Exploring the application of unsupervised learning techniques, particularly consensus clustering, on real-time motion and position data collected from stroke patients presents a novel and uncharted endeavor, considering the difficulty in finding similar protocol-based datasets. Moreover, it is important to note that automated stroke assessment is yet to be implemented in clinical environments. Although this study did not include the implementation across multiple rehabilitation centers due to the aforementioned challenges, the concepts were tested on two distinct types of datasets. The application of FL in healthcare, and hopefully in rehabilitation, holds great potential for advancing automatic prediction, diagnosis, and assessment systems. These advancements aim to facilitate the development of robust, scalable, and privacy-preserving health services. Notably, distributed learning is expected to foster larger-scale and collaborative healthcare and rehabilitation systems, potentially enabling fully decentralized diagnosis operations instead of relying on centralized analytics in data centers.

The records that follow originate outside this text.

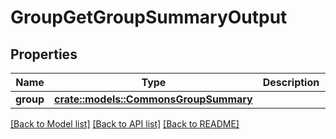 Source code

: # GroupGetGroupSummaryOutput

## Properties

Name | Type | Description | Notes
------------ | ------------- | ------------- | -------------
**group** | [**crate::models::CommonsGroupSummary**](CommonsGroupSummary.md) |  | 

[[Back to Model list]](../README.md#documentation-for-models) [[Back to API list]](../README.md#documentation-for-api-endpoints) [[Back to README]](../README.md)


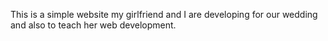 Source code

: This is a simple website my girlfriend and I are developing for our wedding and also to teach her web development.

7. Conclusions and Future Directions

Federated learning offers several advantages over traditional centralized consensus clustering methods. It enables clustering models to be trained on data dispersed across multiple devices or servers, including sensitive data such as healthcare or financial information, without compromising data privacy or security. Moreover, federated learning can help reduce the costs associated with communication and computation, as only the updated model parameters are sent across the network instead of the entire dataset, as required in traditional centralized consensus clustering approaches. For future work, exploring alternative aggregation methods compared to the commonly used FedAvg, which was employed to aggregate the centers in this study, would be valuable [36]. Additionally, conducting a comparative analysis was impossible since no unsupervised learning technique was utilized in the stroke field and the context of federated learning. Therefore, applying different aggregation methods and comparing the results with those obtained in this research is highly recommended. Given the privacy-preserving nature of federated learning, employing this approach in stroke or rehabilitation settings is remarkably advisable to develop more refined and accurate models. In healthcare, precision and accuracy hold significant importance, and implementing big data is highly recommended, especially due to the diversity of patients’ data. Such efforts would contribute to advancing the field and refining the understanding of federated learning’s potential in stroke assessment, rehabilitation, and beyond [39,40].

Author Contributions

Conceptualization, F.M.; Methodology, N.R., R.K. and F.M.; Software, N.R.; Validation, N.R. and R.K.; Formal analysis, N.R. and R.K.; Investigation, R.K.; Data curation, N.R. and R.K.; Writing—original draft, N.R. and R.K.; Writing—review & editing, R.K.; Visualization, N.R.; Supervision, R.K. and F.M.; Project administration, R.K.; Funding acquisition, R.K. All authors have read and agreed to the published version of the manuscript.

Funding

This research was funded by FEAS Funding.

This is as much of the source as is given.